The Alpha and Omega

Today’s Readings: AM Psalm 25; PM Psalm 9, 15; Amos 7:1-9; Rev. 1:1-8; Matt. 22:23-33

My favorite Hebrew word is the word for ‘truth’ which is ‘emet’ or אֶמֶת.  The three letters are specific as is the case with most of the language. Everything has not only a purpose but relationship.  The word is built from the first letter, the middle letter, and the last letter of the Hebrew alphabet.  Truth is not a blip in the history of time, but the beginning, middle, and end.  So often we take our limited point of view and claim it with absolute certainty, but God’s truth is much larger and encompasses the entirety of the story.  It is not a moment in history but the entire history itself.  Everything is a part of God’s truth, the whole story.
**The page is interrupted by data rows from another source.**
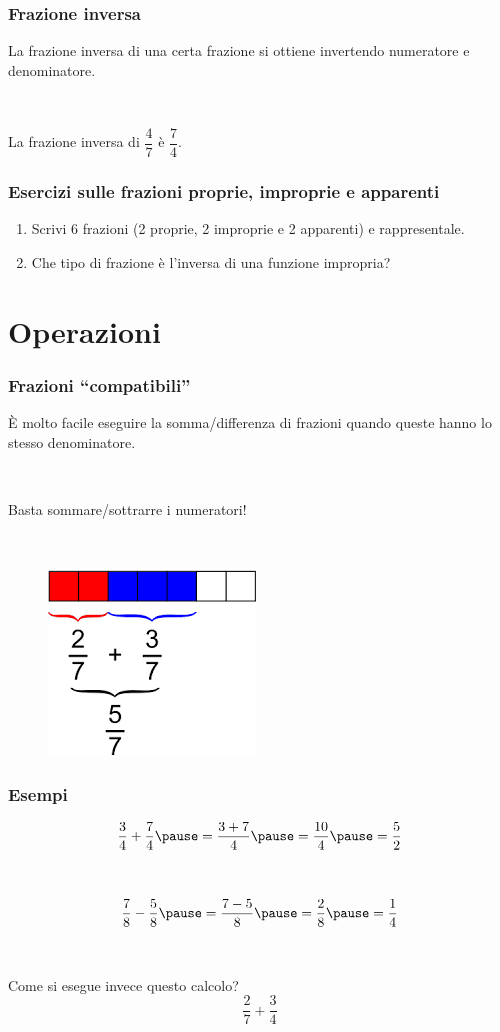 \documentclass[]{beamer}
\theoremstyle{plain}
\begin{document}
\begin{frame}
\frametitle{Frazione inversa}
La frazione inversa di una certa frazione si ottiene \alert{invertendo numeratore e denominatore}.\pause

~

La frazione inversa di $ \dfrac{4}{7} $ è $ \dfrac{7}{4} $.
\end{frame}


\begin{frame}
  \frametitle{Esercizi sulle frazioni proprie, improprie e apparenti}
  \begin{enumerate}
    \item Scrivi 6 frazioni (2 proprie, 2 improprie e 2 apparenti) e rappresentale.
    \item Che tipo di frazione è l'inversa di una funzione impropria?
  \end{enumerate}
\end{frame}
  




\section{Operazioni}


\begin{frame}
\frametitle{Frazioni ``compatibili''}
È molto facile eseguire la somma/differenza di frazioni quando queste hanno \alert{lo stesso denominatore}.\pause

~

Basta sommare/sottrarre i numeratori!

~

\begin{figure}
  \includegraphics[width=.4\columnwidth]{img/sommafraz.png}
\end{figure}
\end{frame}


\begin{frame}
\frametitle{Esempi}
\[ \frac{3}{4} + \frac{7}{4} \pause= \frac{3+7}{4}\pause = \frac{10}{4}\pause = \frac{5}{2}  \]\pause

~

\[ \frac{7}{8} - \frac{5}{8} \pause= \frac{7-5}{8}\pause = \frac{2}{8}\pause = \frac{1}{4}  \]\pause

~

Come si esegue invece questo calcolo?
\[ \frac{2}{7} + \frac{3}{4} \]
\end{frame}
\end{document}
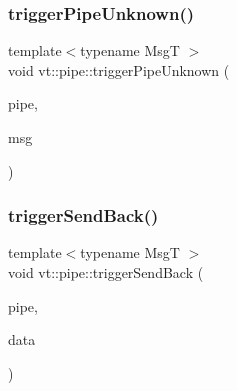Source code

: \subsubsection{\texorpdfstring{trigger\+Pipe\+Unknown()}{triggerPipeUnknown()}}
{\footnotesize\ttfamily template$<$typename MsgT $>$ \\
void vt\+::pipe\+::trigger\+Pipe\+Unknown (\begin{DoxyParamCaption}\item[{\hyperlink{namespacevt_ac9852acda74d1896f48f406cd72c7bd3}{Pipe\+Type} const \&}]{pipe,  }\item[{MsgT $\ast$}]{msg }\end{DoxyParamCaption})}

\mbox{\label{namespacevt_1_1pipe_aa17c7b2572558dd48295d039f6f26c75}} 
\subsubsection{\texorpdfstring{trigger\+Send\+Back()}{triggerSendBack()}}
{\footnotesize\ttfamily template$<$typename MsgT $>$ \\
void vt\+::pipe\+::trigger\+Send\+Back (\begin{DoxyParamCaption}\item[{\hyperlink{namespacevt_ac9852acda74d1896f48f406cd72c7bd3}{Pipe\+Type} const \&}]{pipe,  }\item[{MsgT $\ast$}]{data }\end{DoxyParamCaption})}

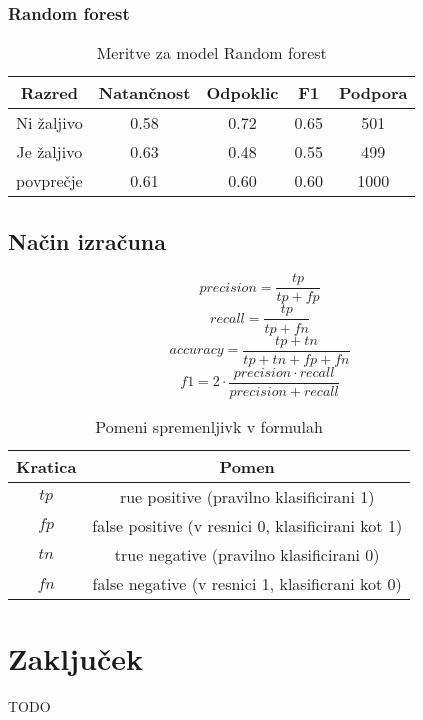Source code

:\documentclass{acm_proc_article-sp}
\begin{document}
\subsubsection{Random forest}
\begin{table}[h!]
	\centering
	\caption{Meritve za model Random forest}
	\begin{tabular}{|c|c|c|c|c|}
		\hline
		\textbf{Razred} & \textbf{Natančnost} & \textbf{Odpoklic} & \textbf{F1} & \textbf{Podpora} \\ \hline
		Ni žaljivo & 0.58 & 0.72 & 0.65 & 501 \\ \hline
		Je žaljivo & 0.63 & 0.48 & 0.55 & 499 \\ \hline \hline
		povprečje & 0.61 & 0.60 & 0.60 & 1000 \\ \hline
	\end{tabular}
\end{table}

\subsection{Način izračuna}
$$ precision = \frac{tp}{tp + fp} $$
$$ recall = \frac{tp}{tp + fn} $$
$$ accuracy = \frac{tp + tn}{tp + tn + fp + fn} $$
$$ f1 = 2 \cdot \frac{precision \cdot recall}{precision + recall} $$

\begin{table}[h!]
	\centering
	\caption{Pomeni spremenljivk v formulah}
	\begin{tabular}{|c|c|} 
		\hline
		\textbf{Kratica} & \textbf{Pomen} \\ \hline
		$ tp $ & rue positive (pravilno klasificirani 1) \\ \hline
		$ fp $ & false positive (v resnici 0, klasificirani kot 1) \\ \hline
		$ tn $ & true negative (pravilno klasificirani 0) \\ \hline
		$ fn $ & false negative (v resnici 1, klasificrani kot 0) \\ \hline		
	\end{tabular}
\end{table}

\section{Zaključek}
TODO


 
\end{document}

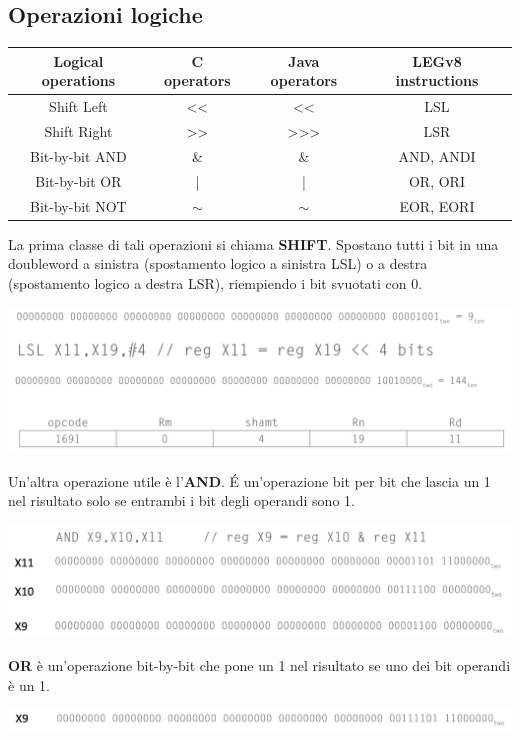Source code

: \documentclass[12pt,a4paper]{article}
\begin{document}
\subsection{Operazioni logiche}
\Sep
\begin{center}
\begin{tabular}{|c|c|c|c|}
\hline
\rowcolor[HTML]{FFC702} 
Logical operations & C operators & Java operators & LEGv8 instructions\\ \hline
Shift Left & << & << & LSL \\ \hline
Shift Right & >> & >>> & LSR \\ \hline
Bit-by-bit AND & \& & \& & AND, ANDI \\ \hline
Bit-by-bit OR & | & | & OR, ORI \\ \hline
Bit-by-bit NOT & $\sim$ & $\sim$ & EOR, EORI \\ \hline
\end{tabular}
\end{center}
La prima classe di tali operazioni si chiama \textbf{SHIFT}. Spostano tutti i bit in una doubleword a sinistra (spostamento logico a sinistra LSL) o a destra (spostamento logico a destra LSR), riempiendo i bit svuotati con 0.\\
\begin{center}
\includegraphics[width=0.7\columnwidth]{img/shift.png}
\end{center}
Un'altra operazione utile è l'\textbf{AND}. \'E un'operazione bit per bit che lascia un 1 nel risultato solo se entrambi i bit degli operandi sono 1.
\begin{center}
\includegraphics[width=0.7\columnwidth]{img/and.png}
\end{center}
\textbf{OR} è un'operazione bit-by-bit che pone un 1 nel risultato se uno dei bit operandi è un 1.
\begin{center}
\includegraphics[width=0.7\columnwidth]{img/or.png}
\end{center}
\end{document}
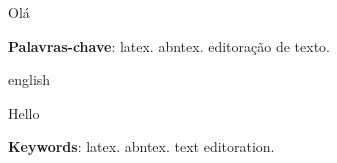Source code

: \setlength{\absparsep}{18pt} %
\begin{resumo}


Olá

 \textbf{Palavras-chave}: latex. abntex. editoração de texto.
\end{resumo}

\begin{resumo}[Abstract]
 \begin{otherlanguage*}{english}

Hello

   \textbf{Keywords}: latex. abntex. text editoration.
 \end{otherlanguage*}
\end{resumo}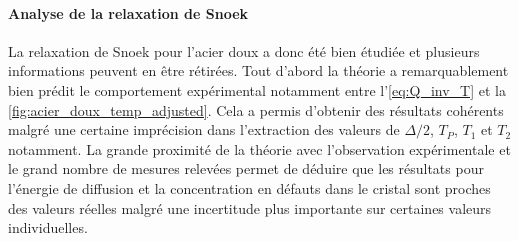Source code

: \paragraph{Analyse de la relaxation de Snoek} La relaxation de Snoek pour l'acier doux a donc été bien étudiée et plusieurs informations peuvent en être rétirées. Tout d'abord la théorie a remarquablement bien prédit le comportement expérimental notamment entre l'\autoref{eq:Q_inv_T} et la \autoref{fig:acier_doux_temp_adjusted}. Cela a permis d'obtenir des résultats cohérents malgré une certaine imprécision dans l'extraction des valeurs de $\Delta / 2$, $T_P$, $T_1$ et $T_2$ notamment. La grande proximité de la théorie avec l'observation expérimentale et le grand nombre de mesures relevées permet de déduire que les résultats pour l'énergie de diffusion et la concentration en défauts dans le cristal sont proches des valeurs réelles malgré une incertitude plus importante sur certaines valeurs individuelles.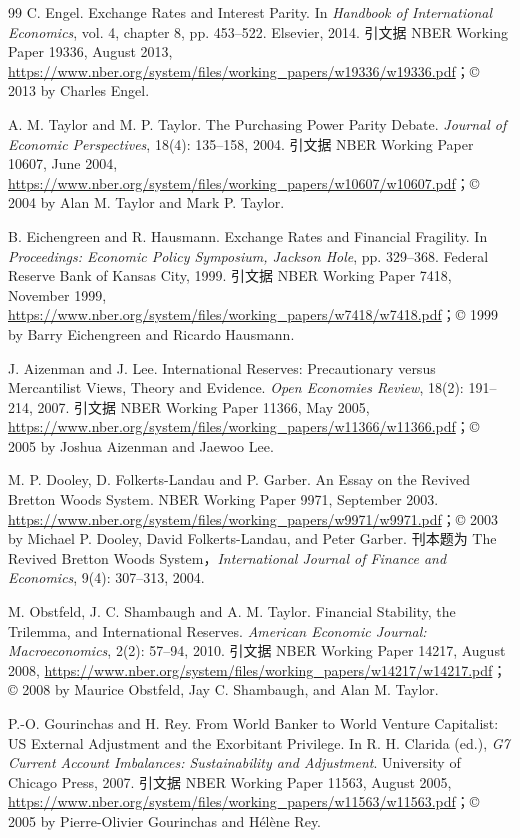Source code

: \begin{thebibliography}{99}
 C. Engel. Exchange Rates and Interest Parity. In \emph{Handbook of International Economics}, vol. 4, chapter 8, pp. 453--522. Elsevier, 2014. 引文据 NBER Working Paper 19336, August 2013, \url{https://www.nber.org/system/files/working_papers/w19336/w19336.pdf}；© 2013 by Charles Engel.

 A. M. Taylor and M. P. Taylor. The Purchasing Power Parity Debate. \emph{Journal of Economic Perspectives}, 18(4): 135--158, 2004. 引文据 NBER Working Paper 10607, June 2004, \url{https://www.nber.org/system/files/working_papers/w10607/w10607.pdf}；© 2004 by Alan M. Taylor and Mark P. Taylor.

 B. Eichengreen and R. Hausmann. Exchange Rates and Financial Fragility. In \emph{Proceedings: Economic Policy Symposium, Jackson Hole}, pp. 329--368. Federal Reserve Bank of Kansas City, 1999. 引文据 NBER Working Paper 7418, November 1999, \url{https://www.nber.org/system/files/working_papers/w7418/w7418.pdf}；© 1999 by Barry Eichengreen and Ricardo Hausmann.

 J. Aizenman and J. Lee. International Reserves: Precautionary versus Mercantilist Views, Theory and Evidence. \emph{Open Economies Review}, 18(2): 191--214, 2007. 引文据 NBER Working Paper 11366, May 2005, \url{https://www.nber.org/system/files/working_papers/w11366/w11366.pdf}；© 2005 by Joshua Aizenman and Jaewoo Lee.

 M. P. Dooley, D. Folkerts-Landau and P. Garber. An Essay on the Revived Bretton Woods System. NBER Working Paper 9971, September 2003. \url{https://www.nber.org/system/files/working_papers/w9971/w9971.pdf}；© 2003 by Michael P. Dooley, David Folkerts-Landau, and Peter Garber. 刊本题为 The Revived Bretton Woods System，\emph{International Journal of Finance and Economics}, 9(4): 307--313, 2004.

 M. Obstfeld, J. C. Shambaugh and A. M. Taylor. Financial Stability, the Trilemma, and International Reserves. \emph{American Economic Journal: Macroeconomics}, 2(2): 57--94, 2010. 引文据 NBER Working Paper 14217, August 2008, \url{https://www.nber.org/system/files/working_papers/w14217/w14217.pdf}；© 2008 by Maurice Obstfeld, Jay C. Shambaugh, and Alan M. Taylor.

 P.-O. Gourinchas and H. Rey. From World Banker to World Venture Capitalist: US External Adjustment and the Exorbitant Privilege. In R. H. Clarida (ed.), \emph{G7 Current Account Imbalances: Sustainability and Adjustment}. University of Chicago Press, 2007. 引文据 NBER Working Paper 11563, August 2005, \url{https://www.nber.org/system/files/working_papers/w11563/w11563.pdf}；© 2005 by Pierre-Olivier Gourinchas and Hélène Rey.


\end{thebibliography}
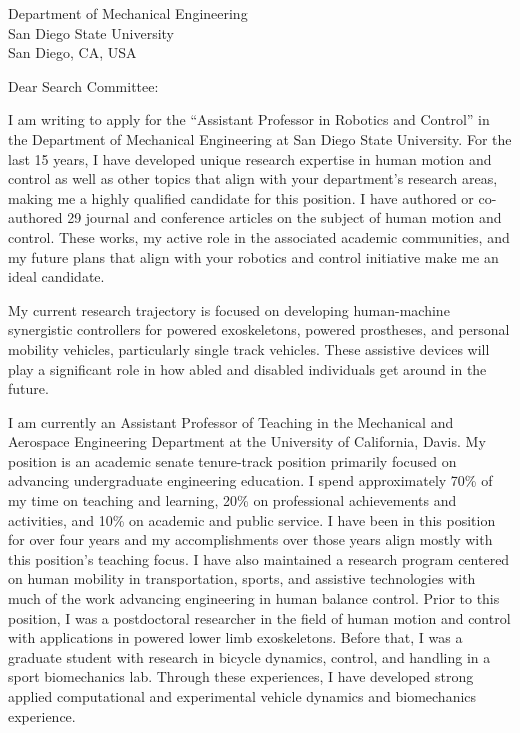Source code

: \documentclass{letter}
\date{}
\begin{document}
\begin{letter}{
  Department of Mechanical Engineering \\
  San Diego State University \\
  San Diego, CA, USA
}

\opening{Dear Search Committee:}

I am writing to apply for the ``Assistant Professor in Robotics and Control''
in the Department of Mechanical Engineering at San Diego State University. For
the last 15 years, I have developed unique research expertise in human motion
and control as well as other topics that align with your department's research
areas, making me a highly qualified candidate for this position. I have
authored or co-authored 29 journal and conference articles on the subject of
human motion and control. These works, my active role in the associated
academic communities, and my future plans that align with your robotics and
control initiative make me an ideal candidate.

My current research trajectory is focused on developing human-machine
synergistic controllers for powered exoskeletons, powered prostheses, and
personal mobility vehicles, particularly single track vehicles. These assistive
devices will play a significant role in how abled and disabled individuals get
around in the future.

I am currently an Assistant Professor of Teaching in the Mechanical and
Aerospace Engineering Department at the University of California, Davis. My
position is an academic senate tenure-track position primarily focused on
advancing undergraduate engineering education. I spend approximately 70\% of my
time on teaching and learning, 20\% on professional achievements and
activities, and 10\% on academic and public service. I have been in this
position for over four years and my accomplishments over those years align
mostly with this position's teaching focus. I have also maintained a research
program centered on human mobility in transportation, sports, and assistive
technologies with much of the work advancing engineering in human balance
control. Prior to this position, I was a postdoctoral researcher in the field
of human motion and control with applications in powered lower limb
exoskeletons. Before that, I was a graduate student with research in bicycle
dynamics, control, and handling in a sport biomechanics lab. Through these
experiences, I have developed strong applied computational and experimental
vehicle dynamics and biomechanics experience.


\end{letter}
\end{document}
Today’s Advent readings take us into the Book of Revelation, a theological exploration of what it means to suffer under persecution and conflict with a hopeful vision cast upon the future.  It is from this writing that we garner the image of God as the “Alpha and the Omega,” the beginning and the end, “who is and who was and who is to come, the Almighty.”  God is the whole story. 

One of the assumptions with thinking about the ‘whole story’ is our own limited capacity to see the bigger picture.  We think we see the whole picture only to learn more of the details at a later point.  This is why art, literature, and film are so important.  They always uncover other points of view that develop the story in new ways. 

What this understanding exposes for all of us are our own limitations to comprehend the larger picture.  We think we know the whole picture only to be reminded that God’s truth is a little (or a whole lot) larger.  This doesn’t mean that our truth isn’t a part of God’s truth, only that it is not the whole picture.  Maybe on good days we get a few letters of the alphabet, but not it all.

I wonder this year more than ever, what it would mean to approach the same story of Christmas with new wonder and expectation that we might not know the whole story.  What if there is something new for each of us to discover and to learn?  A new present wrapped for each of us waiting to be opened as a gift to change our lives? 

John+

Questions for Self-Reflection:  When are times in your life when you have learned something new that has changed your perspective?  What areas of your life are you being invited to consider learning more or adding more points of view to your perspective?

Daily Challenge: Make today a day of suspending judgment and seeking understanding.  Make your goal to learn others’ points of view as opposed to sharing your point of view.